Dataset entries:
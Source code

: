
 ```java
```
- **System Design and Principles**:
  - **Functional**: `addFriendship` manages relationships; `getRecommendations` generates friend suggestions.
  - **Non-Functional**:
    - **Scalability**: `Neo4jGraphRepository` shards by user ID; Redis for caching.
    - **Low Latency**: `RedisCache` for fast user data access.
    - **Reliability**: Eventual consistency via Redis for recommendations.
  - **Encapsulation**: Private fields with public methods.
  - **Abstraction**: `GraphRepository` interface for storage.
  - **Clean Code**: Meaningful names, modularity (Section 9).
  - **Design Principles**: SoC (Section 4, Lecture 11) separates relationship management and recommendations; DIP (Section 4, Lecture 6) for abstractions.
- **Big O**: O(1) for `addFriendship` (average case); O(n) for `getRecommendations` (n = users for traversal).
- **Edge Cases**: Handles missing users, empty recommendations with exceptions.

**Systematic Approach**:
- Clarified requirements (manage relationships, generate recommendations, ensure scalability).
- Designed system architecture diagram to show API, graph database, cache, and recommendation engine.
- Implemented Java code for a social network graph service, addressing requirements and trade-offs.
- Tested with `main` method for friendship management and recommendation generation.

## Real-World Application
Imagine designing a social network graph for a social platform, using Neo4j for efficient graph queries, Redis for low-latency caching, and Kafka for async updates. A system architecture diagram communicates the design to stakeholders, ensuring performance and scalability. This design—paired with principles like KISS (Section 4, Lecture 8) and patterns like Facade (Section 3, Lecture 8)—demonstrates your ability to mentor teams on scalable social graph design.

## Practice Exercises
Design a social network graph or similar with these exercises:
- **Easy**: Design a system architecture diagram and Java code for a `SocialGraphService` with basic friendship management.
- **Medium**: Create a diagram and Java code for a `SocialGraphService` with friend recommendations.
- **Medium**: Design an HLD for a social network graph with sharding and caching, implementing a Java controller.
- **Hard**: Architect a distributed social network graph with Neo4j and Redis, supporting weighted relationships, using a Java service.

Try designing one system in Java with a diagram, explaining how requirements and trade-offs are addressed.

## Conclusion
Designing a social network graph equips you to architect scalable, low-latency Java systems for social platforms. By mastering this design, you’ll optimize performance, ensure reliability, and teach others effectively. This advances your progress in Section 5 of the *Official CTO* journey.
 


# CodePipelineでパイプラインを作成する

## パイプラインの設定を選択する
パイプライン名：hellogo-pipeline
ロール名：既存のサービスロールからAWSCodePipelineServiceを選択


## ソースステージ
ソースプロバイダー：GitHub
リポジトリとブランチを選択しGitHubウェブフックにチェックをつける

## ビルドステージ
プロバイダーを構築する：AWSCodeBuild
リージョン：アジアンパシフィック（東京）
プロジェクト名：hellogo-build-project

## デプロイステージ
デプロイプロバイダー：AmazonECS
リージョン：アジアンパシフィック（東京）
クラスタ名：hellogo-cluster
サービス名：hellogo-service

Brief: The lines from the beginning of the records through the line containing "- **Clean Code**: Meaningful" should be reproduced exactly. Include nothing else.

Your solution:
Source code

:
 ```java
```
- **System Design and Principles**:
  - **Functional**: `addFriendship` manages relationships; `getRecommendations` generates friend suggestions.
  - **Non-Functional**:
    - **Scalability**: `Neo4jGraphRepository` shards by user ID; Redis for caching.
    - **Low Latency**: `RedisCache` for fast user data access.
    - **Reliability**: Eventual consistency via Redis for recommendations.
  - **Encapsulation**: Private fields with public methods.
  - **Abstraction**: `GraphRepository` interface for storage.
  - **Clean Code**: Meaningful names, modularity (Section 9).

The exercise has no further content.